Preparazione all'esame
L’elettromiografia non richiede una particolare preparazione, ma solo alcuni accorgimenti: per esempio, il paziente non dovrebbe fumare nelle tre ore che precedono l’esame, non dovrebbe indossare abiti che aderiscano alla zona del corpo da analizzare e non dovrebbe portare lozioni, creme od oli per il corpo. È consigliato non applicare creme o olii sul corpo nel giorno dell’esame perché impediscono il corretto passaggio delle correnti elettriche e rendono difficile l’applicazione degli elettrodi.
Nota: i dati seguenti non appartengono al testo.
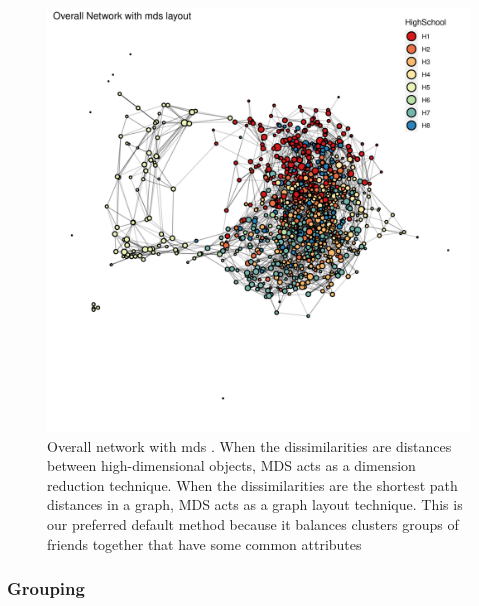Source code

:     \begin{figure}[h]
        \centering
            \includegraphics[width=0.7\linewidth]{figures/Networks/Layouts/Graph_OverallNetwork_with_no_highlight_mds_HighSchool___mds.png} 
        \caption{Overall network with \gls{mds} \cite{Buja2008}. When the dissimilarities are distances between high-dimensional objects, MDS acts as a dimension reduction technique. When the dissimilarities are the shortest path distances in a graph, MDS acts as a graph layout technique. This is our preferred default method because it balances clusters groups of friends together that have some common attributes}
        \label{figure:networksLayoutsMDS}
    \end{figure}    

\clearpage


\subsubsection{Grouping}

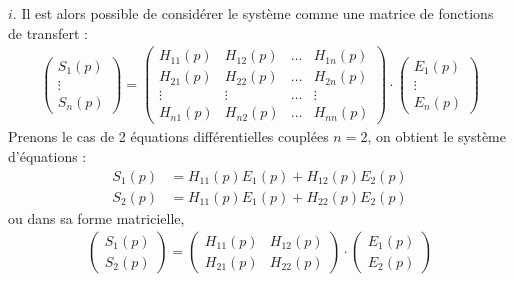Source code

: $i$. Il est alors possible de considérer le système comme une matrice 
de fonctions de transfert :
\begin{align*}
    \begin{pmatrix} 
        S_1(p)\\
        \vdots\\
        S_n(p)
    \end{pmatrix}=
    \begin{pmatrix} 
        H_{11}(p) & H_{12}(p) &\ldots & H_{1n}(p) \\
        H_{21}(p) & H_{22}(p) &\ldots & H_{2n}(p) \\
        \vdots    & \vdots    &\ldots & \vdots    \\ 
        H_{n1}(p) & H_{n2}(p) &\ldots & H_{nn}(p) 
    \end{pmatrix}\cdot
    \begin{pmatrix} 
        E_1(p)\\
        \vdots\\
        E_n(p)
    \end{pmatrix}
\end{align*}
Prenons le cas de 2 équations différentielles couplées $n=2$, on obtient 
le système d'équations  :
\begin{align*}
    S_1(p) &= H_{11}(p) E_1(p) + H_{12}(p) E_2(p) \\
    S_2(p) &= H_{11}(p) E_1(p) + H_{22}(p) E_2(p)
\end{align*}
ou dans sa forme matricielle, 
\begin{align*}
    \begin{pmatrix} 
        S_1(p)\\
        S_2(p)
    \end{pmatrix}=
    \begin{pmatrix} 
        H_{11}(p) & H_{12}(p) \\
        H_{21}(p) & H_{22}(p) 
    \end{pmatrix}\cdot
    \begin{pmatrix} 
        E_1(p)\\
        E_2(p)
    \end{pmatrix}
\end{align*}
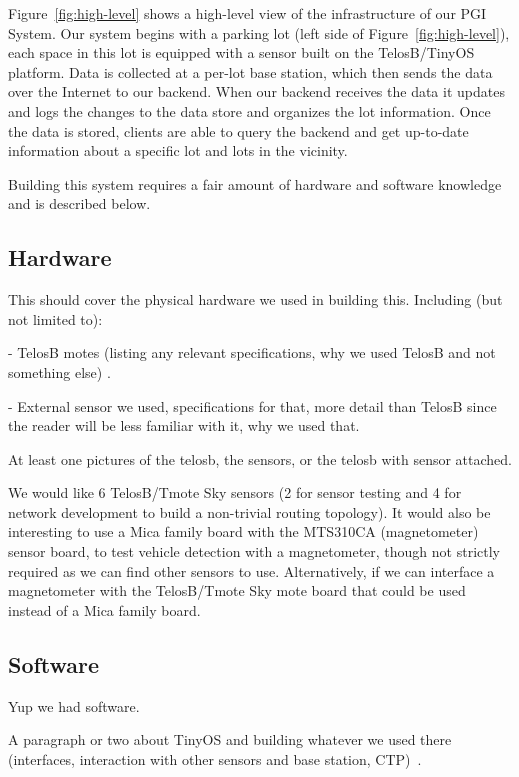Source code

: \documentclass{acm_proc}
\begin{document}
Figure~\ref{fig:high-level} shows a high-level view of the infrastructure
of our PGI System.
Our system begins with a parking lot (left side of
Figure~\ref{fig:high-level}), each space in this lot is equipped with a
sensor built on the TelosB/TinyOS platform.
Data is collected at a per-lot base station, which then sends the data over
the Internet to our backend.
When our backend receives the data it updates and logs the changes to the
data store and organizes the lot information.
Once the data is stored, clients are able to query the backend and get
up-to-date information about a specific lot and lots in the vicinity.

Building this system requires a fair amount of hardware and software
knowledge and is described below.

\subsection{Hardware}

This should cover the physical hardware we used in building this.
Including (but not limited to):

- TelosB motes (listing any relevant specifications, why we used TelosB
 and not something else) \cite{xbow:telosb-datasheet}.

- External sensor we used, specifications for that, more detail than
 TelosB since the reader will be less familiar with it, why we used that.

At least one pictures of the telosb, the sensors, or the telosb with sensor
attached.

We would like 6 TelosB/Tmote Sky sensors (2 for sensor testing and 4 for
network
development to build a non-trivial routing topology).
It would also be interesting to use a Mica family board with the MTS310CA
(magnetometer) sensor board, to test vehicle detection with a magnetometer,
though not strictly required as we can find other sensors to use.
Alternatively, if we can interface a magnetometer with the TelosB/Tmote Sky
mote board that could be used instead of a Mica family board.

\subsection{Software}

Yup we had software.

A paragraph or two about TinyOS and building whatever we used there
(interfaces, interaction with other sensors and base
station, CTP)~\cite{tep119:collection}.
\end{document}
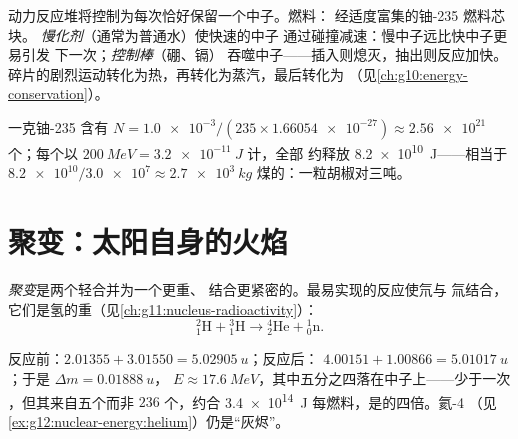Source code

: \begin{definition}[驯服的反应堆]\label{def:g12:nuclear-energy:reactor}
动力反应堆将控制为每次恰好保留一个中子。燃料：
经适度富集的铀-235 燃料芯块。
\emph{慢化剂}（通常为普通水）使快速的中子
通过碰撞减速：慢中子远比快中子更易引发
下一次；\emph{控制棒}（硼、镉）
吞噬中子——插入则熄灭，抽出则反应加快。
碎片的剧烈运动转化为热，再转化为蒸汽，最后转化为
（见\cref{ch:g10:energy-conservation}）。
\end{definition}

\begin{example}[胡椒粒对卡车]\label{ex:g12:nuclear-energy:gram}
一克铀-235 含有
$N = \num{1.0e-3} / (235 \times \num{1.66054e-27}) \approx \num{2.56e21}$
个；每个以 $\qty{200}{MeV} = \qty{3.2e-11}{J}$ 计，全部
约释放 \qty{8.2e10}{J}——相当于 $\num{8.2e10} /
\num{3.0e7} \approx \qty{2.7e3}{kg}$ 煤的：一粒胡椒对三吨。
\end{example}

\section{聚变：太阳自身的火焰}

\begin{definition}[聚变]\label{def:g12:nuclear-energy:fusion}
\emph{聚变}是两个轻合并为一个更重、
结合更紧密的。最易实现的反应使氘与
氚结合，它们是氢的重（见\cref{ch:g11:nucleus-radioactivity}）：
\[
{}^{2}_{1}\mathrm{H} + {}^{3}_{1}\mathrm{H} \longrightarrow
{}^{4}_{2}\mathrm{He} + {}^{1}_{0}\mathrm{n}.
\]
\end{definition}

\begin{example}[D--T，称量]\label{ex:g12:nuclear-energy:dt}
反应前：$2.01355 + 3.01550 = \qty{5.02905}{u}$；反应后：
$4.00151 + 1.00866 = \qty{5.01017}{u}$；于是 $\Delta m = \qty{0.01888}{u}$，
$E \approx \qty{17.6}{MeV}$，其中五分之四落在中子上——少于一次
，但其来自五个而非 $236$ 个，约合 \qty{3.4e14}{J}
每燃料，是的四倍。氦-4
（见\cref{ex:g12:nuclear-energy:helium}）仍是“灰烬”。
\end{example}

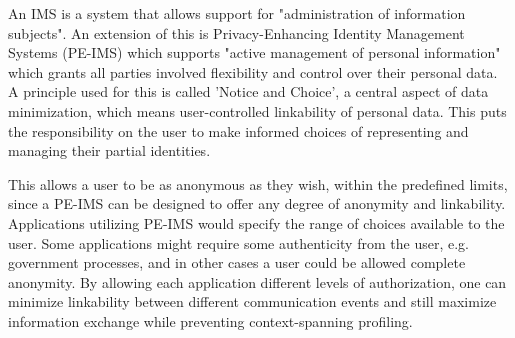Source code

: An IMS is a system that allows support for "administration of information subjects". An extension of this is Privacy-Enhancing Identity Management Systems (PE-IMS) which supports "active management of personal information" which grants all parties involved flexibility and control over their personal data. A principle used for this is called 'Notice and Choice', a central aspect of data minimization, which means user-controlled linkability of personal data. This puts the responsibility on the user to make informed choices of representing and managing their partial identities.

This allows a user to be as anonymous as they wish, within the predefined limits, since a PE-IMS can be designed to offer any degree of anonymity and linkability. Applications utilizing PE-IMS would specify the range of choices available to the user. Some applications might require some authenticity from the user, e.g. government processes, and in other cases a user could be allowed complete anonymity. By allowing each application different levels of authorization, one can minimize linkability between different communication events and still maximize information exchange while preventing context-spanning profiling. %




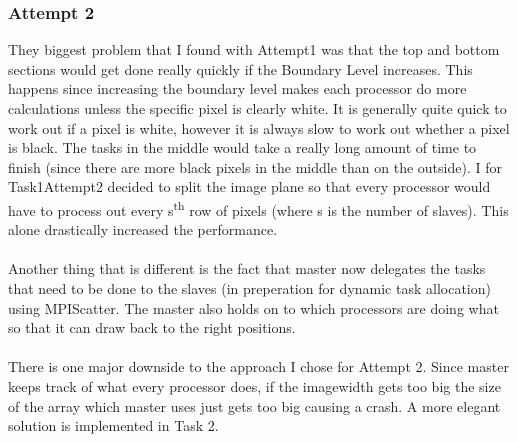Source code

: \documentclass{article}
\begin{document}
        \subsubsection{Attempt 2}
            They biggest problem that I found with Attempt1 was that the top and bottom sections would get done really quickly if the Boundary Level increases.
            This happens since increasing the boundary level makes each processor do more calculations unless the specific pixel is clearly white. It is
            generally quite quick to work out if a pixel is white, however it is always slow to work out whether a pixel is black. The tasks in the middle  would take a really
            long amount of time to finish (since there are more black pixels in the middle than on the outside). I for Task1Attempt2 decided to split the image plane so that
            every processor would have to process out every s\textsuperscript{th} row of pixels (where s is the number of slaves). This alone drastically increased the performance.
            \\
            \\
            Another thing that is different is the fact that master now delegates the tasks that need to be done to the slaves (in preperation for dynamic task allocation)
            using MPI\textunderscore Scatter. The master also holds on to which processors are doing what so that it can draw back to the right positions.
            \\
            \\
            There is one major downside to the approach I chose for Attempt 2. Since master keeps track of what every processor does, if the imagewidth gets too big
            the size of the array which master uses just gets too big causing a crash. A more elegant solution is implemented in Task 2.
    
\end{document}
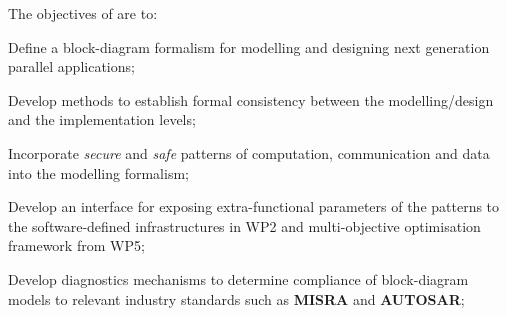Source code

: \addtocounter{wpno}{1}
\begin{Workpackage}{\thewpno}
\WPTitle{\wpname{\thewpno}}


\begin{WPObjectives}
The objectives of \theWP{} are to:
\begin{compactitem}
\item Define a block-diagram formalism for modelling and designing next generation parallel applications;
\item Develop methods to %
  establish formal consistency between the modelling/design
  and the implementation levels;
\item Incorporate \emph{secure} and \emph{safe} patterns of computation, communication and data into the modelling formalism;
\item Develop an interface for exposing extra-functional parameters of the patterns to the software-defined infrastructures in WP2 and multi-objective optimisation framework from WP5;
\item Develop diagnostics mechanisms to determine compliance of block-diagram models to relevant industry standards such as \textbf{MISRA} and \textbf{AUTOSAR};



\end{compactitem}
\end{WPObjectives}
\end{Workpackage}
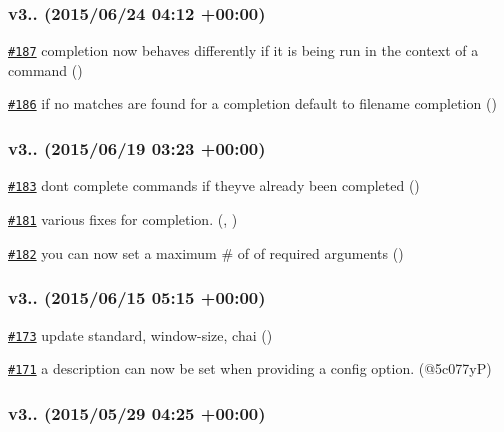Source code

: \subsubsection*{v3.. (2015/06/24 04\+:12 +00\+:00)}


\begin{DoxyItemize}
\item \href{https://github.com/bcoe/yargs/pull/187}{\tt \#187} completion now behaves differently if it is being run in the context of a command ()
\item \href{https://github.com/bcoe/yargs/pull/186}{\tt \#186} if no matches are found for a completion default to filename completion ()
\end{DoxyItemize}

\subsubsection*{v3.. (2015/06/19 03\+:23 +00\+:00)}


\begin{DoxyItemize}
\item \href{https://github.com/bcoe/yargs/pull/183}{\tt \#183} don\textquotesingle{}t complete commands if they\textquotesingle{}ve already been completed ()
\item \href{https://github.com/bcoe/yargs/pull/181}{\tt \#181} various fixes for completion. (, )
\item \href{https://github.com/bcoe/yargs/pull/182}{\tt \#182} you can now set a maximum \# of of required arguments ()
\end{DoxyItemize}

\subsubsection*{v3.. (2015/06/15 05\+:15 +00\+:00)}


\begin{DoxyItemize}
\item \href{https://github.com/bcoe/yargs/pull/173}{\tt \#173} update standard, window-\/size, chai ()
\item \href{https://github.com/bcoe/yargs/pull/171}{\tt \#171} a description can now be set when providing a config option. (@5c077yP)
\end{DoxyItemize}

\subsubsection*{v3.. (2015/05/29 04\+:25 +00\+:00)}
Le terapie farmacologiche in atto possono non essere interrotte, ma è necessario informare il medico che esegue l’esame se si stanno assumendo farmaci anticoagulanti. Non è necessario interrompere terapie farmacologiche ma va segnalato al medico che esegue l’esame se si assumono anticoagulanti.
Controindicazioni
L’elettromiografia non può essere eseguita su pazienti che portino un pacemaker o un defibrillatore cardioverter o siano affetti da malattie della coagulazione del sangue (per esempio l’emofilia) o da linfedema. Inoltre, è necessario che il medico sia a conoscenza dei farmaci che il paziente assume normalmente, in particolare di anticoagulanti. L’elettromiografia non è un esame pericoloso o invasivo e non prevede nessuna preparazione in particolare. Non è però consigliato per chi porta un pacemaker o per chi assume terapie con antiaggreganti e anticoagulanti. L’elettromiografia (EMG) non può essere effettuata se si assume una terapia anticoagulante, salvo valutazione del medico. L’elettromiografia non può essere effettuata da pazienti che stiano assumendo farmaci anticoagulanti, salvo diversa disposizione del medico.
Possibili fastidi
Benché l’esame non sia particolarmente invasivo, il paziente può provare una sensazione di fastidio simile a crampi o spasmi muscolari durante la stimolazione elettrica e accusare dolore, gonfiore e indolenzimento nelle aree in cui vengono applicati gli elettrodi ad ago. Alla fine dell’esame il paziente può provare un leggero indolenzimento a livello del muscolo esaminato.